Le chroniqueur en est au même point. Mais ce n’est pas un point mort : le film est une étincelle, un feu qui couve derrière l’ennui de façade. Naviguant inlassablement entre songe et réalité, fidèle à son credo, Delvaux livre un film neurasthénique et nerveux. La beauté vivace de L’homme au crâne rasé est à combustion lente. Le film vous laisse sur le carreau, au bord de la route, perplexe. Une semaine plus tard, il vous hante encore, et toujours… puis finit par vous terrasser.
C’est une des plus belle découvertes de l’année.
Elle sort aujourd’hui en DVD.
(1) "Les historiens retiennent en général le premier long-métrage de fiction réalisé par André Delvaux (L'homme au crâne rasé, 1965) comme naissance du cinéma moderne en Belgique." Louis Héliot, responsable du Centre Wallonie-Bruxelles de Paris
(2) Dans les bonus du DVD, Jaco Van Dormael, réalisateur de Toto le Héros et grand admirateur du cinéaste , estime que Delvaux "arrivait à faire avec le cinéma ce qu’on arrive à faire en littérature, c’est à dire à faire des films à la première personne. On ne voit pas le film de l’extérieur, mais depuis la tête du personnage. On parcourt un chemin intérieur plutôt qu’une aventure et une série d’anecdotes."
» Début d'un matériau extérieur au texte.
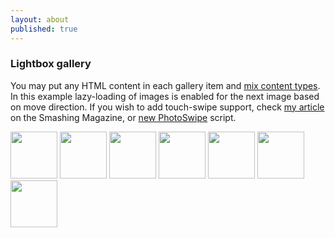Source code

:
 ```yaml
---
layout: about
published: true
---
```


<div class="example gc3">
  <h3>Lightbox gallery</h3>
  <p>You may put any HTML content in each gallery item and <a href="http://codepen.io/dimsemenov/pen/vKrqs">mix content types</a>. In this example lazy-loading of images is enabled for the next image based on move direction. If you wish to add touch-swipe support, check <a href="http://coding.smashingmagazine.com/2013/05/02/truly-responsive-lightbox/">my article</a> on the Smashing Magazine, or <a href="http://photoswipe.com">new PhotoSwipe</a> script.</p>
  <div class="html-code grid-of-images">
    <div class="popup-gallery">
      <a href="http://farm9.staticflickr.com/8242/8558295633_f34a55c1c6_b.jpg" title="The Cleaner"><img src="http://farm9.staticflickr.com/8242/8558295633_f34a55c1c6_s.jpg" width="75" height="75" /></a>
      <a href="http://farm9.staticflickr.com/8382/8558295631_0f56c1284f_b.jpg" title="Winter Dance"><img src="http://farm9.staticflickr.com/8382/8558295631_0f56c1284f_s.jpg" width="75" height="75" /></a>
      <a href="http://farm9.staticflickr.com/8225/8558295635_b1c5ce2794_b.jpg" title="The Uninvited Guest"><img src="http://farm9.staticflickr.com/8225/8558295635_b1c5ce2794_s.jpg" width="75" height="75" /></a>
      <a href="http://farm9.staticflickr.com/8383/8563475581_df05e9906d_b.jpg" title="Oh no, not again!"><img src="http://farm9.staticflickr.com/8383/8563475581_df05e9906d_s.jpg" width="75" height="75" /></a>
      <a href="http://farm9.staticflickr.com/8235/8559402846_8b7f82e05d_b.jpg" title="Swan Lake"><img src="http://farm9.staticflickr.com/8235/8559402846_8b7f82e05d_s.jpg" width="75" height="75" /></a>
      <a href="http://farm9.staticflickr.com/8235/8558295467_e89e95e05a_b.jpg" title="The Shake"><img src="http://farm9.staticflickr.com/8235/8558295467_e89e95e05a_s.jpg" width="75" height="75" /></a>
      <a href="http://farm9.staticflickr.com/8378/8559402848_9fcd90d20b_b.jpg" title="Who's that, mommy?"><img src="http://farm9.staticflickr.com/8378/8559402848_9fcd90d20b_s.jpg" width="75" height="75" /></a>
    </div>
  </div>
  <script type="text/javascript">
    $(document).ready(function() {
      $('.popup-gallery').magnificPopup({
        delegate: 'a',
        type: 'image',
        tLoading: 'Loading image #%curr%...',
        mainClass: 'mfp-img-mobile',
        gallery: {
          enabled: true,
          navigateByImgClick: true,
          preload: [0,1] // Will preload 0 - before current, and 1 after the current image
        },
        image: {
          tError: '<a href="%url%">The image #%curr%</a> could not be loaded.',
          titleSrc: function(item) {
            return item.el.attr('title') + '<small>by Marsel Van Oosten</small>';
          }
        }
      });
    });
  </script>
</div>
(3) "Ce chef d’œuvre, vous n’êtes pas libres de le voir. Il est l’un des monuments du cinéma d’aujourd’hui ; tous les festivals l’invitent ; tous les critiques en parlent entre eux ; mais les cinémas n’en veulent pas. C’est pourtant une œuvre envoûtante qui obséderait le public. Non, les cinémas n’en veulent pas. Il est trop beau. Il faut bien parler ici d’une tragédie qui se joue, et qui peut avoir des conséquences incalculables sur l’avenir du cinéma, donc sur l’avenir de la vie." Michel Cournet (Le Nouvel Observateur).